O’Rourke is careful to pay homage to progressive icons, crediting Bernie Sanders and Elizabeth Warren with advancing the national conversation on health care and consumer protections, but sells himself as something slightly different: a youthful uniter, willing to listen and learn from the most recalcitrant right-wing voters and work with Republicans [bold mine-DL]. “If I bring something to this,” he says, “I think it is my ability to listen to people, to help bring people together to do something that is thought to be impossible.

Obama used a version of this message in his first run for president, and as president he clung to the unfounded belief that he could find common ground with his political opponents. My impression is that most Democrats regard that approach as deeply misguided and one that failed to yield any good results. I don’t think many of them are looking for a repeat of that experience. I don’t think most Democratic primary voters want someone who is “willing to listen and learn from the most recalcitrant right-wing voters” as their nominee, and if that ability to “listen” and “bring people together” is the only thing that O’Rourke is offering that is significantly different from the other candidates it seems clear that he doesn’t really have anything to offer them.
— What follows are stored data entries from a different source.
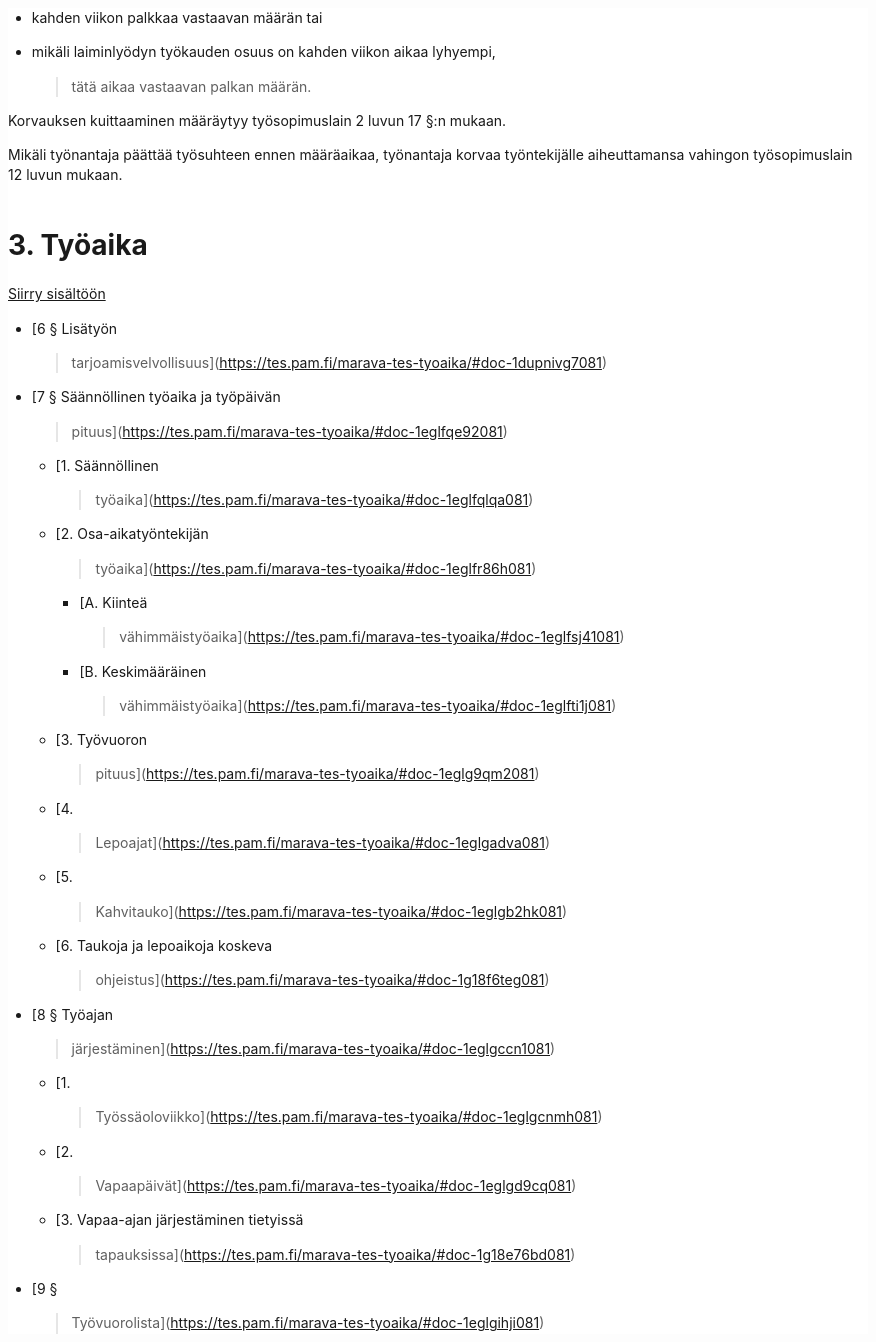 - kahden viikon palkkaa vastaavan määrän tai

- mikäli laiminlyödyn työkauden osuus on kahden viikon aikaa lyhyempi,
  > tätä aikaa vastaavan palkan määrän.

Korvauksen kuittaaminen määräytyy työsopimuslain 2 luvun 17 §:n mukaan.

Mikäli työnantaja päättää työsuhteen ennen määräaikaa, työnantaja korvaa
työntekijälle aiheuttamansa vahingon työsopimuslain 12 luvun mukaan.

# 3. Työaika

[Siirry sisältöön](https://tes.pam.fi/marava-tes-tyoaika/#skip-toc-81)

- [6 § Lisätyön
  > tarjoamisvelvollisuus](https://tes.pam.fi/marava-tes-tyoaika/#doc-1dupnivg7081)

- [7 § Säännöllinen työaika ja työpäivän
  > pituus](https://tes.pam.fi/marava-tes-tyoaika/#doc-1eglfqe92081)

  - [1. Säännöllinen
    > työaika](https://tes.pam.fi/marava-tes-tyoaika/#doc-1eglfqlqa081)

  - [2. Osa-aikatyöntekijän
    > työaika](https://tes.pam.fi/marava-tes-tyoaika/#doc-1eglfr86h081)

    - [A. Kiinteä
      > vähimmäistyöaika](https://tes.pam.fi/marava-tes-tyoaika/#doc-1eglfsj41081)

    - [B. Keskimääräinen
      > vähimmäistyöaika](https://tes.pam.fi/marava-tes-tyoaika/#doc-1eglfti1j081)

  - [3. Työvuoron
    > pituus](https://tes.pam.fi/marava-tes-tyoaika/#doc-1eglg9qm2081)

  - [4.
    > Lepoajat](https://tes.pam.fi/marava-tes-tyoaika/#doc-1eglgadva081)

  - [5.
    > Kahvitauko](https://tes.pam.fi/marava-tes-tyoaika/#doc-1eglgb2hk081)

  - [6. Taukoja ja lepoaikoja koskeva
    > ohjeistus](https://tes.pam.fi/marava-tes-tyoaika/#doc-1g18f6teg081)

- [8 § Työajan
  > järjestäminen](https://tes.pam.fi/marava-tes-tyoaika/#doc-1eglgccn1081)

  - [1.
    > Työssäoloviikko](https://tes.pam.fi/marava-tes-tyoaika/#doc-1eglgcnmh081)

  - [2.
    > Vapaapäivät](https://tes.pam.fi/marava-tes-tyoaika/#doc-1eglgd9cq081)

  - [3. Vapaa-ajan järjestäminen tietyissä
    > tapauksissa](https://tes.pam.fi/marava-tes-tyoaika/#doc-1g18e76bd081)

- [9 §
  > Työvuorolista](https://tes.pam.fi/marava-tes-tyoaika/#doc-1eglgihji081)
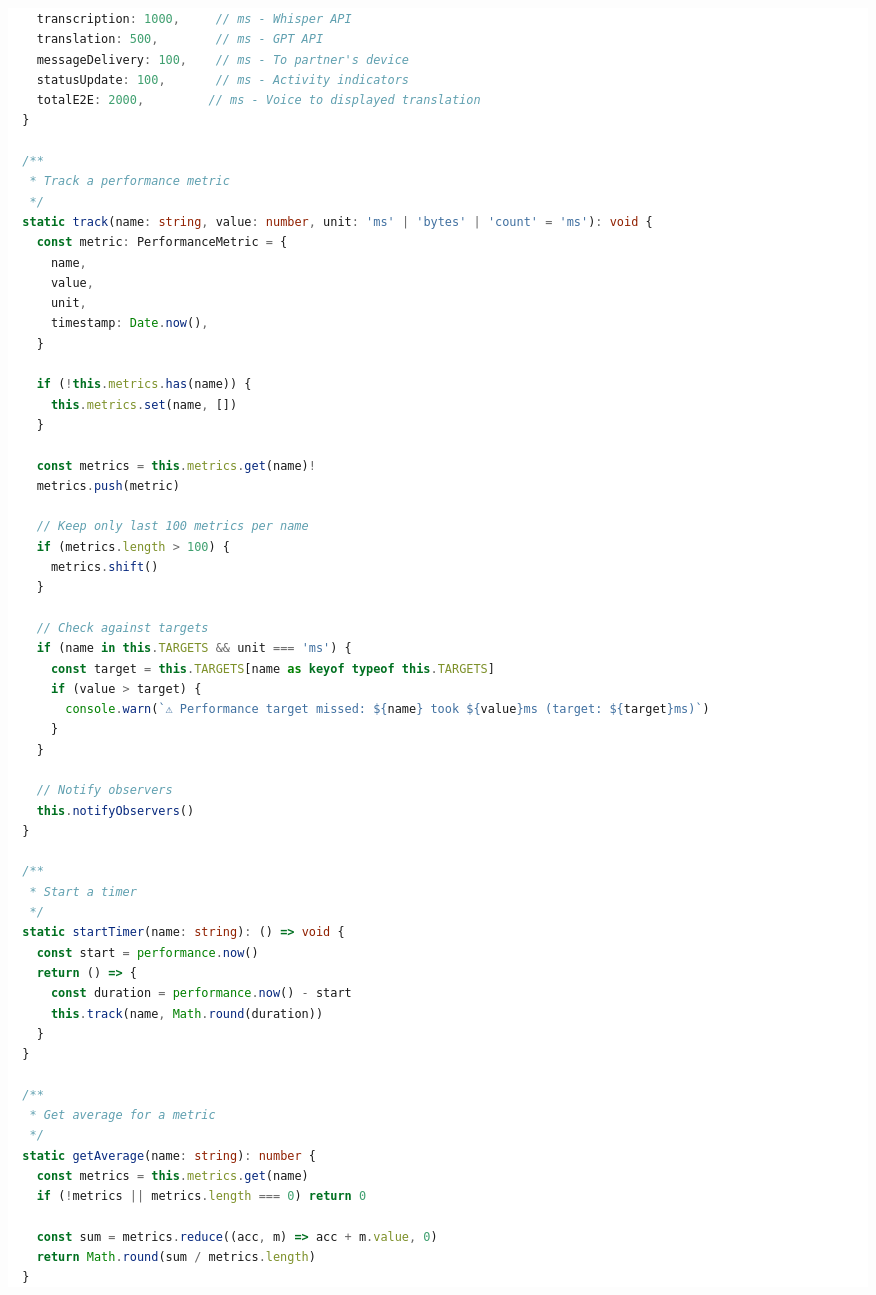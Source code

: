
 ```typescript
    transcription: 1000,     // ms - Whisper API
    translation: 500,        // ms - GPT API
    messageDelivery: 100,    // ms - To partner's device
    statusUpdate: 100,       // ms - Activity indicators
    totalE2E: 2000,         // ms - Voice to displayed translation
  }

  /**
   * Track a performance metric
   */
  static track(name: string, value: number, unit: 'ms' | 'bytes' | 'count' = 'ms'): void {
    const metric: PerformanceMetric = {
      name,
      value,
      unit,
      timestamp: Date.now(),
    }
    
    if (!this.metrics.has(name)) {
      this.metrics.set(name, [])
    }
    
    const metrics = this.metrics.get(name)!
    metrics.push(metric)
    
    // Keep only last 100 metrics per name
    if (metrics.length > 100) {
      metrics.shift()
    }
    
    // Check against targets
    if (name in this.TARGETS && unit === 'ms') {
      const target = this.TARGETS[name as keyof typeof this.TARGETS]
      if (value > target) {
        console.warn(`⚠️ Performance target missed: ${name} took ${value}ms (target: ${target}ms)`)
      }
    }
    
    // Notify observers
    this.notifyObservers()
  }

  /**
   * Start a timer
   */
  static startTimer(name: string): () => void {
    const start = performance.now()
    return () => {
      const duration = performance.now() - start
      this.track(name, Math.round(duration))
    }
  }

  /**
   * Get average for a metric
   */
  static getAverage(name: string): number {
    const metrics = this.metrics.get(name)
    if (!metrics || metrics.length === 0) return 0
    
    const sum = metrics.reduce((acc, m) => acc + m.value, 0)
    return Math.round(sum / metrics.length)
  }
```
As much as Obama ran on inspirational slogans and his own biography in his first campaign, he also presented Democratic voters with a substantive alternative to Clinton. Virtually alone among the 2008 candidates, Obama could honestly say that he had opposed the Iraq war from the beginning, and that both set him apart from his main competitors and helped to neutralize criticism of his lack of experience. O’Rourke doesn’t have a signature issue in the same way that Obama did, and he doesn’t have anything else he can point to in his record that the many other more experienced candidates lack.

For example, O’Rourke has a fairly decent record on foreign policy. As Ryan Costello pointed out, he has supported the JCPOA and voted in favor of ending U.S. support for the war on Yemen. But all of this is also true of the many Senate colleagues that he is running against. If you’re a Democratic voter and want a candidate opposed to illegal and unnecessary wars and supportive of diplomatic engagement, you already have something of an embarrassment of riches in the 2020 field. As Josh Vorhees explains, “Beto is missing one important thing, though: an actual reason to run.”

Democratic activists and donors are aware that O’Rourke would be a credible challenger for Texas’ other Senate seat when Cornyn comes up for reelection in 2020. According to a Quinnipiac poll from February, O’Rourke is already running neck-and-neck with Cornyn. His decision to forego that race and chase a long-shot bid for president cannot endear him to many of the people whose support he would need. O’Rourke’s presidential campaign doesn’t make any sense, and in pursuing it he is frittering away a decent chance for a Democratic Senate pick-up in a traditionally Republican-leaning state.